The thickest location is at 30% of chord.
Have the pitch axis at 25% of chord at the tip. Have the pitch axis at 30% of chord, or greater, at the root.
At NACA0012 the leading edge was 3.0039" ahead of the pitch line ( at 25% of chord). The airfoil at this location has been advanced further forward so that it is now 3.2362" ahead of the pitch line (at 26.9298% of chord).
Assuming that the cloth is 0.013" thick and there are 4 plies then the skin is .052" thick.
Currently on the drawing; the skin is 0.0607" thick at NACA0006, it is 0.0771" thick at NACA0009 and it is 0.0917 at NACA0012. It must be the same at all.
Torque Tube:
Thickness of tow 0.0279".
The span distance between the start of successive layers of torque tube winding is 1.8628". In other words, the taper of the airfoil at the location of the pitch axis is 2 * 0.0279" larger every 1.8628" of span.
For information on the layers see; DESIGN: UniCopter ~ Rotor - Blade - NACA 00xx - Torque Tube ~ TABLE: Torque Tube - Layer and the following notes.
Calculation Related to Laying out Tow on Drawing
- First Layer:
- Length of one tow along X-axis = Tow thickness / Wind Angle [Bias] = 0.0279" / Cos(54.9811) = 0.0485"
- Second Layer:
- xx
Third Layer:
xx
Fourteenth Layer:
Length of one tow along X-axis = Tow thickness / Wind Angle [Bias] = 0.0279" / Cos(64.2602) = 0.0642"
The following will all be modified.
Second layer: Not yet shown on drawing.
- The diameter in the center of the second wrap is 0.2713". The circumference is therefore 0.8527".
- Tan (Wind Angle) = 0.8527" / 1.8628" = 0.4577" therefore the wind angle is 25º.
- at 25º the distance of one tow along the span axis will be the tow thickness of 0.0279" divided by sin(25) = 0.0279" / 0.4226" = 0.0660"
- 0.0660" goes into 1.8628" 28 times. In other words, the bands have 14 tows.
Third layer:
The span distance between the start of successive layers of torque tube winding is 1.8628".
The diameter in the center of the third wrap is 0.3271". The circumference is therefore 1.0280".

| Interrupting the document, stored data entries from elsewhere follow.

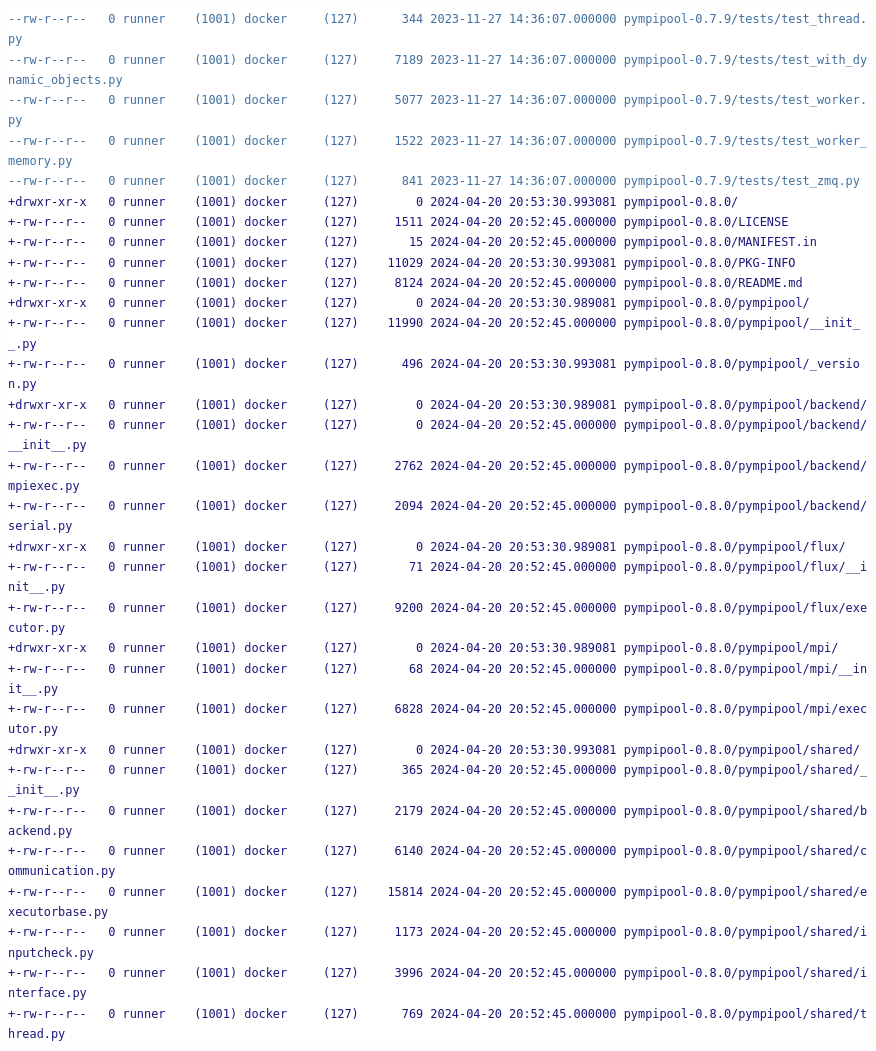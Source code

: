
 ```diff
--rw-r--r--   0 runner    (1001) docker     (127)      344 2023-11-27 14:36:07.000000 pympipool-0.7.9/tests/test_thread.py
--rw-r--r--   0 runner    (1001) docker     (127)     7189 2023-11-27 14:36:07.000000 pympipool-0.7.9/tests/test_with_dynamic_objects.py
--rw-r--r--   0 runner    (1001) docker     (127)     5077 2023-11-27 14:36:07.000000 pympipool-0.7.9/tests/test_worker.py
--rw-r--r--   0 runner    (1001) docker     (127)     1522 2023-11-27 14:36:07.000000 pympipool-0.7.9/tests/test_worker_memory.py
--rw-r--r--   0 runner    (1001) docker     (127)      841 2023-11-27 14:36:07.000000 pympipool-0.7.9/tests/test_zmq.py
+drwxr-xr-x   0 runner    (1001) docker     (127)        0 2024-04-20 20:53:30.993081 pympipool-0.8.0/
+-rw-r--r--   0 runner    (1001) docker     (127)     1511 2024-04-20 20:52:45.000000 pympipool-0.8.0/LICENSE
+-rw-r--r--   0 runner    (1001) docker     (127)       15 2024-04-20 20:52:45.000000 pympipool-0.8.0/MANIFEST.in
+-rw-r--r--   0 runner    (1001) docker     (127)    11029 2024-04-20 20:53:30.993081 pympipool-0.8.0/PKG-INFO
+-rw-r--r--   0 runner    (1001) docker     (127)     8124 2024-04-20 20:52:45.000000 pympipool-0.8.0/README.md
+drwxr-xr-x   0 runner    (1001) docker     (127)        0 2024-04-20 20:53:30.989081 pympipool-0.8.0/pympipool/
+-rw-r--r--   0 runner    (1001) docker     (127)    11990 2024-04-20 20:52:45.000000 pympipool-0.8.0/pympipool/__init__.py
+-rw-r--r--   0 runner    (1001) docker     (127)      496 2024-04-20 20:53:30.993081 pympipool-0.8.0/pympipool/_version.py
+drwxr-xr-x   0 runner    (1001) docker     (127)        0 2024-04-20 20:53:30.989081 pympipool-0.8.0/pympipool/backend/
+-rw-r--r--   0 runner    (1001) docker     (127)        0 2024-04-20 20:52:45.000000 pympipool-0.8.0/pympipool/backend/__init__.py
+-rw-r--r--   0 runner    (1001) docker     (127)     2762 2024-04-20 20:52:45.000000 pympipool-0.8.0/pympipool/backend/mpiexec.py
+-rw-r--r--   0 runner    (1001) docker     (127)     2094 2024-04-20 20:52:45.000000 pympipool-0.8.0/pympipool/backend/serial.py
+drwxr-xr-x   0 runner    (1001) docker     (127)        0 2024-04-20 20:53:30.989081 pympipool-0.8.0/pympipool/flux/
+-rw-r--r--   0 runner    (1001) docker     (127)       71 2024-04-20 20:52:45.000000 pympipool-0.8.0/pympipool/flux/__init__.py
+-rw-r--r--   0 runner    (1001) docker     (127)     9200 2024-04-20 20:52:45.000000 pympipool-0.8.0/pympipool/flux/executor.py
+drwxr-xr-x   0 runner    (1001) docker     (127)        0 2024-04-20 20:53:30.989081 pympipool-0.8.0/pympipool/mpi/
+-rw-r--r--   0 runner    (1001) docker     (127)       68 2024-04-20 20:52:45.000000 pympipool-0.8.0/pympipool/mpi/__init__.py
+-rw-r--r--   0 runner    (1001) docker     (127)     6828 2024-04-20 20:52:45.000000 pympipool-0.8.0/pympipool/mpi/executor.py
+drwxr-xr-x   0 runner    (1001) docker     (127)        0 2024-04-20 20:53:30.993081 pympipool-0.8.0/pympipool/shared/
+-rw-r--r--   0 runner    (1001) docker     (127)      365 2024-04-20 20:52:45.000000 pympipool-0.8.0/pympipool/shared/__init__.py
+-rw-r--r--   0 runner    (1001) docker     (127)     2179 2024-04-20 20:52:45.000000 pympipool-0.8.0/pympipool/shared/backend.py
+-rw-r--r--   0 runner    (1001) docker     (127)     6140 2024-04-20 20:52:45.000000 pympipool-0.8.0/pympipool/shared/communication.py
+-rw-r--r--   0 runner    (1001) docker     (127)    15814 2024-04-20 20:52:45.000000 pympipool-0.8.0/pympipool/shared/executorbase.py
+-rw-r--r--   0 runner    (1001) docker     (127)     1173 2024-04-20 20:52:45.000000 pympipool-0.8.0/pympipool/shared/inputcheck.py
+-rw-r--r--   0 runner    (1001) docker     (127)     3996 2024-04-20 20:52:45.000000 pympipool-0.8.0/pympipool/shared/interface.py
+-rw-r--r--   0 runner    (1001) docker     (127)      769 2024-04-20 20:52:45.000000 pympipool-0.8.0/pympipool/shared/thread.py
```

Tan (Wind Angle) = 1.0280" / 1.8628" = 0.5519" therefore the wind angle is 29º.
at 29º the distance of one tow along the span axis will be the tow thickness of 0.0279" divided by sin(29) = 0.0279" / 0.4848" = 0.0575"
0.0575" goes into 1.8628" 32 times. In other words, the bands have 16 tows.
Fourteenth layer: (at NACA0009) Not yet shown on drawing.
- The span distance between the start of successive layers of torque tube winding is 1.8628".
- The diameter in the center of the fourteenth wrap is 0.8014". The circumference is therefore 2.5187".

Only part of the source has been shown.